National Consumers League

Mega-breaches and the importance of the Wyndham decision

By John Breyault, Vice President of Public Policy, Telecommunications and Fraud

Consumers can be excused for not following the minutiae of U.S. district court decisions, but developments this week in New Jersey marked an important victory for data security. On Monday, Judge Esther Salas allowed a lawsuit brought by the Federal Trade Commission against Wyndham Worldwide Corp. (the parent entity of Days Inn, Howard Johnson’s and Ramada, among other hotel chains) to move forward.

From 2008 to early 2010, hackers breached Wyndham’s computer network, stealing credit and debit card information of approximately 500,000 customers. In 2012, the FTC sued Wyndham for the company’s alleged failure to adequately protect its customers’ information from theft. To date, the FTC has settled more than fifty similar cases resulting from businesses’ failure to put in place reasonable data security measures.  However, in the Wyndham case, the company is challenging the FTC’s authority to regulate corporate data security practices. This is important because the FTC is the only federal regulator charged with holding companies accountable for failure to protect their customers’ data. Had Judge Salas agreed with Wyndham, it would have threatened to eliminate the FTC’s authority to hold companies to account. The importance of Judge Salas’ decision was put in stark relief yesterday when security firm Symantec published its latest Internet Security Threat Report. The report, one of the most comprehensive security assessments in the industry, didn’t mince words when they called 2013 the “Year of the Mega Breach,” when “cybercriminals unleashed the most damaging series of cyberattacks in history.” Headlines from the report include:

  • 91% increase in targeted attacks campaigns in 2013
  • 62% increase in the number of breaches in 2013
  • Over 552 million identities were exposed via breaches in 2013
  • Spear-phishing campaigns saw a 91% rise in 2013
  • 38% of mobile users have experienced mobile cybercrime in past 12 months
  • 8 of the breaches in 2013 exposed more than 10 million identities each
  • 1 in 8 legitimate websites have a critical vulnerability
  • 500% increase in ransomware scams in 2013

The Symantec numbers are just the latest in a string of warnings coming out of the cybersecurity community about the growing threat from hackers.
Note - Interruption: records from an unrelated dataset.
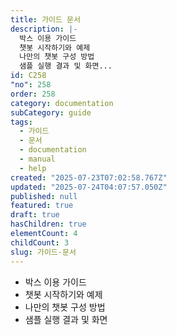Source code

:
 ```yaml
---
title: 가이드 문서
description: |-
  박스 이용 가이드
  챗봇 시작하기와 예제
  나만의 챗봇 구성 방법
  샘플 실행 결과 및 화면...
id: C258
"no": 258
order: 258
category: documentation
subCategory: guide
tags:
  - 가이드
  - 문서
  - documentation
  - manual
  - help
created: "2025-07-23T07:02:58.767Z"
updated: "2025-07-24T04:07:57.050Z"
published: null
featured: true
draft: true
hasChildren: true
elementCount: 4
childCount: 3
slug: 가이드-문서
---
```


- 박스 이용 가이드
- 챗봇 시작하기와 예제
- 나만의 챗봇 구성 방법
- 샘플 실행 결과 및 화면

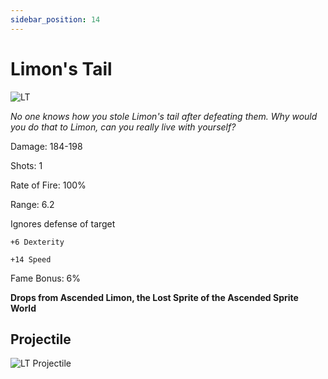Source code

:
 ```yaml
---
sidebar_position: 14
---
```


# Limon's Tail

![LT](https://vwiki.valorserver.com/api/item/picture/limon's%20tail)

<i>No one knows how you stole Limon's tail after defeating them. Why would you do that to Limon, can you really live with yourself?</i>

Damage: 184-198

Shots: 1

Rate of Fire: 100%

Range: 6.2

Ignores defense of target

    +6 Dexterity
    
    +14 Speed
    
Fame Bonus: 6%

**Drops from Ascended Limon, the Lost Sprite of the Ascended Sprite World**

## Projectile

![LT Projectile](https://cdn.discordapp.com/attachments/953134990428868629/981727292881514567/limonstail.gif)
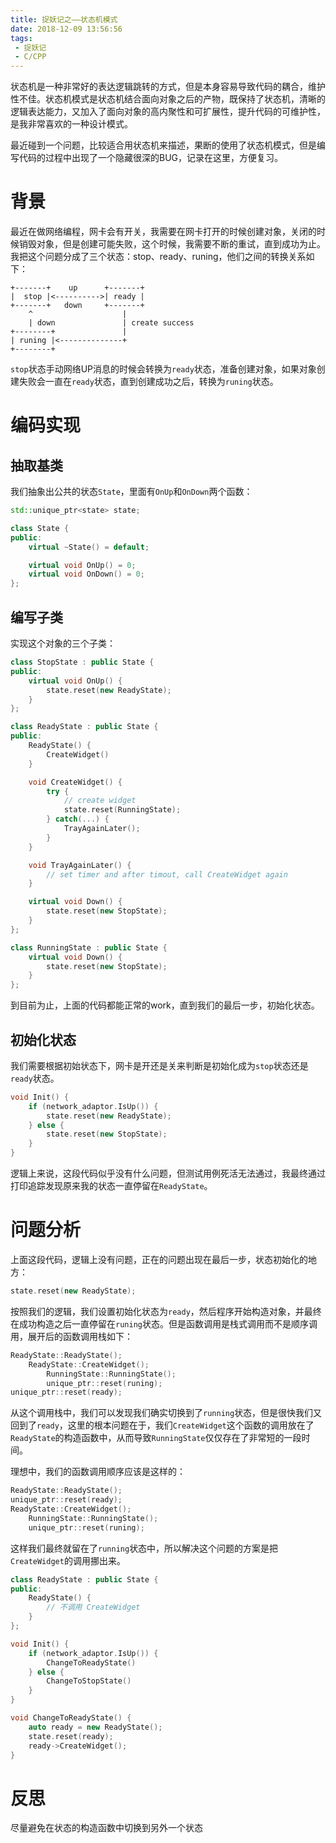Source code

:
 ```yaml
---
title: 捉妖记之——状态机模式
date: 2018-12-09 13:56:56
tags:
 - 捉妖记
 - C/CPP
---
```


状态机是一种非常好的表达逻辑跳转的方式，但是本身容易导致代码的耦合，维护性不佳。状态机模式是状态机结合面向对象之后的产物，既保持了状态机，清晰的逻辑表达能力，又加入了面向对象的高内聚性和可扩展性，提升代码的可维护性，是我非常喜欢的一种设计模式。

最近碰到一个问题，比较适合用状态机来描述，果断的使用了状态机模式，但是编写代码的过程中出现了一个隐藏很深的BUG，记录在这里，方便复习。

# 背景

最近在做网络编程，网卡会有开关，我需要在网卡打开的时候创建对象，关闭的时候销毁对象，但是创建可能失败，这个时候，我需要不断的重试，直到成功为止。我把这个问题分成了三个状态：stop、ready、runing，他们之间的转换关系如下：

```
+-------+    up      +-------+
|  stop |<---------->| ready |
+-------+   down     +-------+
    ^                    |
    | down               | create success
+--------+               |
| runing |<--------------+
+--------+
```

`stop`状态手动网络UP消息的时候会转换为`ready`状态，准备创建对象，如果对象创建失败会一直在`ready`状态，直到创建成功之后，转换为`runing`状态。

# 编码实现

## 抽取基类

我们抽象出公共的状态`State`，里面有`OnUp`和`OnDown`两个函数：

```cpp
std::unique_ptr<state> state;

class State {
public:
    virtual ~State() = default;

    virtual void OnUp() = 0;
    virtual void OnDown() = 0;
};
```

## 编写子类

实现这个对象的三个子类：

```cpp
class StopState : public State {
public:
    virtual void OnUp() {
        state.reset(new ReadyState);
    }
};

class ReadyState : public State {
public:
    ReadyState() {
        CreateWidget()
    }

    void CreateWidget() {
        try {
            // create widget
            state.reset(RunningState);
        } catch(...) {
            TrayAgainLater();
        }
    }

    void TrayAgainLater() {
        // set timer and after timout, call CreateWidget again
    }

    virtual void Down() {
        state.reset(new StopState);
    }
};

class RunningState : public State {
    virtual void Down() {
        state.reset(new StopState);
    }
};
```

到目前为止，上面的代码都能正常的work，直到我们的最后一步，初始化状态。

## 初始化状态

我们需要根据初始状态下，网卡是开还是关来判断是初始化成为`stop`状态还是`ready`状态。

```cpp
void Init() {
    if (network_adaptor.IsUp()) {
        state.reset(new ReadyState);
    } else {
        state.reset(new StopState);
    }
}
```

逻辑上来说，这段代码似乎没有什么问题，但测试用例死活无法通过，我最终通过打印追踪发现原来我的状态一直停留在`ReadyState`。

# 问题分析

上面这段代码，逻辑上没有问题，正在的问题出现在最后一步，状态初始化的地方：

```cpp
state.reset(new ReadyState);
```

按照我们的逻辑，我们设置初始化状态为`ready`，然后程序开始构造对象，并最终在成功构造之后一直停留在`runing`状态。但是函数调用是栈式调用而不是顺序调用，展开后的函数调用栈如下：

```cpp
ReadyState::ReadyState();
    ReadyState::CreateWidget();
        RunningState::RunningState();
        unique_ptr::reset(runing);
unique_ptr::reset(ready);
```

从这个调用栈中，我们可以发现我们确实切换到了`running`状态，但是很快我们又回到了`ready`，这里的根本问题在于，我们`CreateWidget`这个函数的调用放在了`ReadyState`的构造函数中，从而导致`RunningState`仅仅存在了非常短的一段时间。

理想中，我们的函数调用顺序应该是这样的：

```cpp
ReadyState::ReadyState();
unique_ptr::reset(ready);
ReadyState::CreateWidget();
    RunningState::RunningState();
    unique_ptr::reset(runing);
```

这样我们最终就留在了`running`状态中，所以解决这个问题的方案是把`CreateWidget`的调用挪出来。

```cpp
class ReadyState : public State {
public:
    ReadyState() {
        // 不调用 CreateWidget
    }
};
```

```cpp
void Init() {
    if (network_adaptor.IsUp()) {
        ChangeToReadyState()
    } else {
        ChangeToStopState()
    }
}

void ChangeToReadyState() {
    auto ready = new ReadyState();
    state.reset(ready);
    ready->CreateWidget();
}
```

# 反思

尽量避免在状态的构造函数中切换到另外一个状态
For example, Tuesday also marked the end of Microsoft’s support for the Windows XP operating system, which may still be installed on nearly 28 percent of desktop computers, as well as ATMs and government computer systems. Reports indicate that this could result in a field day for hackers as remaining security vulnerabilities in the operating system are exploited. News about a major vulnerability in the widely used OpenSSL security technology could expose the two-thirds of websites that run it to hackers. And those are just the warning coming out this week! While Monday’s decision in the Wyndham case was encouraging, the issue is far from resolved. Wyndham has stated that it will continue to challenge the FTC’s authority to regulate companies’ data security practices. This means consumers are still in danger of losing the most important data security cop on the beat. Given the constant stream of data security warnings, it’s imperative that uncertainty about the FTC’s ability to regulate data security be addressed. A number of bills currently pending in Congress would do just that. The FTC should also convene a workshop to examine the issue in depth, as NCL and others suggested last month. To be clear, there isn’t just a cybercrime wave going on right now. What consumers and businesses across the country are experiencing is more like a cybercrime tsunami. Policymakers in Washington need to make sure the FTC can continue to respond to this threat before we’re all washed away.